You know there was a thing today on the front page of Hacker News? Talking about the whole Ben’s magic number thing; that pull request on Kestrel.

Damian Edwards

The one we just accepted. Months in the making that one; it was crazy.

Scott Hanselman

What was that? Can you provide some context there?

Damian Edwards

There is a point in Kestrel’s code where bytes are coming off the wire; its basically when we are parsing HTTP and we are looking at blocks of bytes at a time using the Vectorization stuff that we have spoken about a couple of times. Once we run the vector operation and we get back a result, that result will tell us “yes there was a byte that you are interested in in this chuck of bytes”; but it doesn’t tell us where; because it gives you are result in the same size that you passed to it.

So if you pass it a 64 bit byte block of bytes or 8 bytes you get back a result that’s 8 bytes. And you have to find where is the byte that I care about. Because we are looking for a carriage return line feed, or something like that.

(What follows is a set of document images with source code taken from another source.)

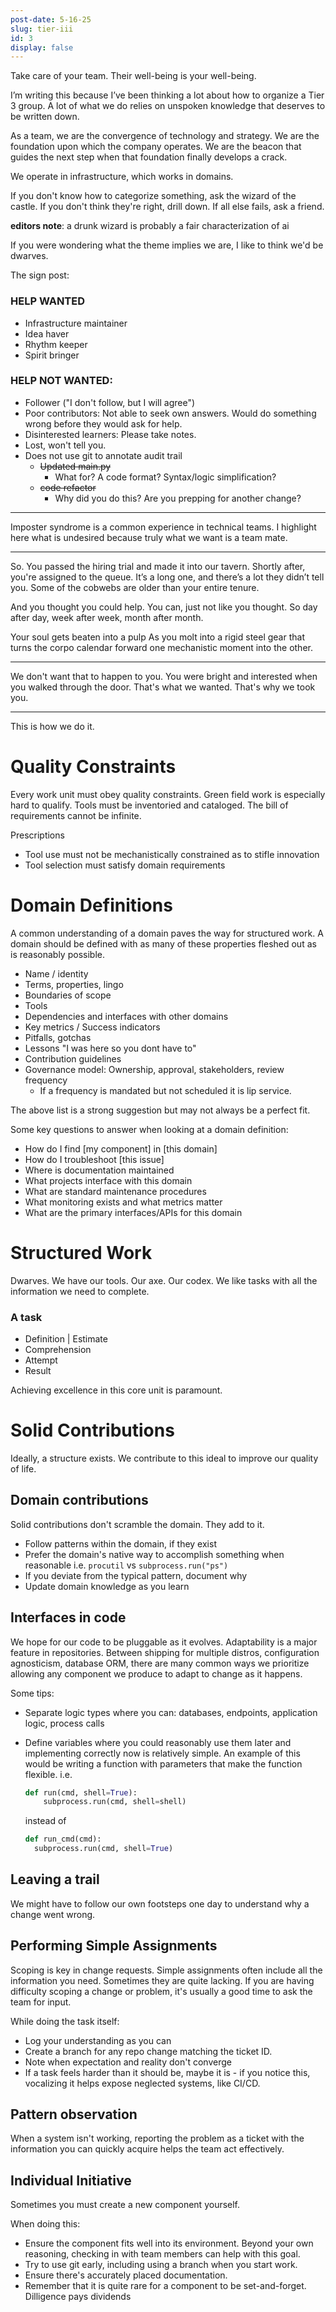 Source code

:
 ```yaml
---
post-date: 5-16-25
slug: tier-iii
id: 3
display: false
---
```


Take care of your team. Their well-being is your well-being.

I’m writing this because I’ve been thinking a lot about how to organize a Tier 3 
group. 
A lot of what we do relies on unspoken knowledge that deserves to be written
down.

As a team, we are the convergence of technology and strategy.
We are the foundation upon which the company operates.
We are the beacon that guides the next step when that foundation finally develops
a crack.

We operate in infrastructure, which works in domains.

If you don't know how to categorize something, ask the wizard of the castle.
If you don't think they're right, drill down. If all else fails, ask a friend.

**editors note**: a drunk wizard is probably a fair characterization of ai

If you were wondering what the theme implies we are, I like to think we'd be 
dwarves.

The sign post:

### HELP WANTED

- Infrastructure maintainer
- Idea haver
- Rhythm keeper
- Spirit bringer

### HELP NOT WANTED:

- Follower ("I don't follow, but I will agree")
- Poor contributors: Not able to seek own answers. Would do something wrong 
before they would ask for help.
- Disinterested learners: Please take notes.
- Lost, won't tell you.
- Does not use git to annotate audit trail
  - ~~Updated main.py~~
    - What for? A code format? Syntax/logic simplification?
  - ~~code refactor~~
    - Why did you do this? Are you prepping for another change? 

---

Imposter syndrome is a common experience in technical teams. I highlight here
what is undesired because truly what we want is a team mate.

---

So. You passed the hiring trial and made it into our tavern.
Shortly after, you're assigned to the queue. 
It’s a long one, and there’s a lot they didn’t tell you. Some of the cobwebs are
older than your entire tenure.

And you thought you could help.
You can, just not like you thought.
So day after day, week after week, month after month.

Your soul gets beaten into a pulp
As you molt into a rigid steel gear that turns the corpo calendar forward
one mechanistic moment into the other.

---

We don't want that to happen to you.
You were bright and interested when you walked through the door.
That's what we wanted. That's why we took you.

---

This is how we do it.

# Quality Constraints

Every work unit must obey quality constraints.
Green field work is especially hard to qualify.
Tools must be inventoried and cataloged. The bill of requirements cannot be infinite.

Prescriptions

- Tool use must not be mechanistically constrained as to stifle innovation
- Tool selection must satisfy domain requirements

# Domain Definitions

A common understanding of a domain paves the way for structured work.
A domain should be defined with as many of these properties fleshed out as is
reasonably possible.

- Name / identity
- Terms, properties, lingo
- Boundaries of scope
- Tools
- Dependencies and interfaces with other domains
- Key metrics / Success indicators
- Pitfalls, gotchas
- Lessons "I was here so you dont have to"
- Contribution guidelines
- Governance model: Ownership, approval, stakeholders, review frequency
  - If a frequency is mandated but not scheduled it is lip service.

The above list is a strong suggestion but may not always be a perfect fit.

Some key questions to answer when looking at a domain definition:

- How do I find [my component] in [this domain]
- How do I troubleshoot [this issue]
- Where is documentation maintained
- What projects interface with this domain
- What are standard maintenance procedures
- What monitoring exists and what metrics matter
- What are the primary interfaces/APIs for this domain

Structured Work
===============

Dwarves.
We have our tools. Our axe. Our codex.
We like tasks with all the information we need to complete.

### A task
* Definition | Estimate
* Comprehension
* Attempt
* Result

Achieving excellence in this core unit is paramount.
<!-- Getting better at this core unit is something we can discuss as a team. -->

<!-- I would like to use this as the core unit.
Tasks are punched in.
You may end up on a tangent.
Log where your tangent took you.
If the task deviates as written, you:
* Remove the estimate
* Give a comment regarding the deviation
* Change the task status to pending review

 -->


# Solid Contributions

Ideally, a structure exists. We contribute to this ideal to improve our quality of life.

## Domain contributions
Solid contributions don't scramble the domain. They add to it.

* Follow patterns within the domain, if they exist
* Prefer the domain's native way to accomplish something when reasonable 
i.e. `procutil` vs `subprocess.run("ps")`
* If you deviate from the typical pattern, document why
* Update domain knowledge as you learn


## Interfaces in code
We hope for our code to be pluggable as it evolves. Adaptability is a major
feature in repositories. Between shipping for multiple distros, configuration
agnosticism, database ORM, there are many common ways we prioritize allowing
any component we produce to adapt to change as it happens. 

Some tips:
* Separate logic types where you can: databases, endpoints, application logic, 
process calls
* Define variables where you could reasonably use them later and implementing 
correctly now is relatively simple. An example of this would be writing a 
function with parameters that make the function flexible. i.e. 
  ```python
  def run(cmd, shell=True):
      subprocess.run(cmd, shell=shell)
  ```
  instead of

  ```python
  def run_cmd(cmd):
    subprocess.run(cmd, shell=True)
  ```

## Leaving a trail
We might have to follow our own footsteps one day to understand why a change 
went wrong.


## Performing Simple Assignments
Scoping is key in change requests. Simple assignments often include all the 
information you need. Sometimes they are quite lacking. If you are having 
difficulty scoping a change or problem, it's usually a good time to ask the 
team for input.

While doing the task itself:
* Log your understanding as you can
* Create a branch for any repo change matching the ticket ID.
* Note when expectation and reality don't converge
* If a task feels harder than it should be, maybe it is - if you notice this, 
vocalizing it helps expose neglected systems, like CI/CD.


## Pattern observation
When a system isn't working, reporting the problem as a ticket with the information
you can quickly acquire helps the team act effectively.


## Individual Initiative
Sometimes you must create a new component yourself.

When doing this:
* Ensure the component fits well into its environment. Beyond your own reasoning,
checking in with team members can help with this goal.
* Try to use git early, including using a branch when you start work.
* Ensure there's accurately placed documentation.
* Remember that it is quite rare for a component to be set-and-forget. 
  Dilligence pays dividends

And suprisingly on plaintext that actually shows up on the profiles; because the vast majority of the time is parsing bytes as they come in off the wire and turning them into http objects.

Previously we were using what’s called a quasi-tree search; which was basically a binary tree search through the resulting bytes that came back and so we were trying to check one half against a know mask and if that didn’t work we’d check the other half; then we’d dive down half every time till we found the region it was in. So in worse case it was; I don’t know whatever the big O notation is, O(log N) or something.

So that was ok, but someone discovered there are other interesting bit things you can do for these types of patterns. Specifically the chess community, from my understanding, which has been building chess software - they have to deal with a lot of these types of problems. “I have to find the least significant blah blah in a matrix of blah”; and they have all these crazy tricks and mathematical algorithms that they use to do these things.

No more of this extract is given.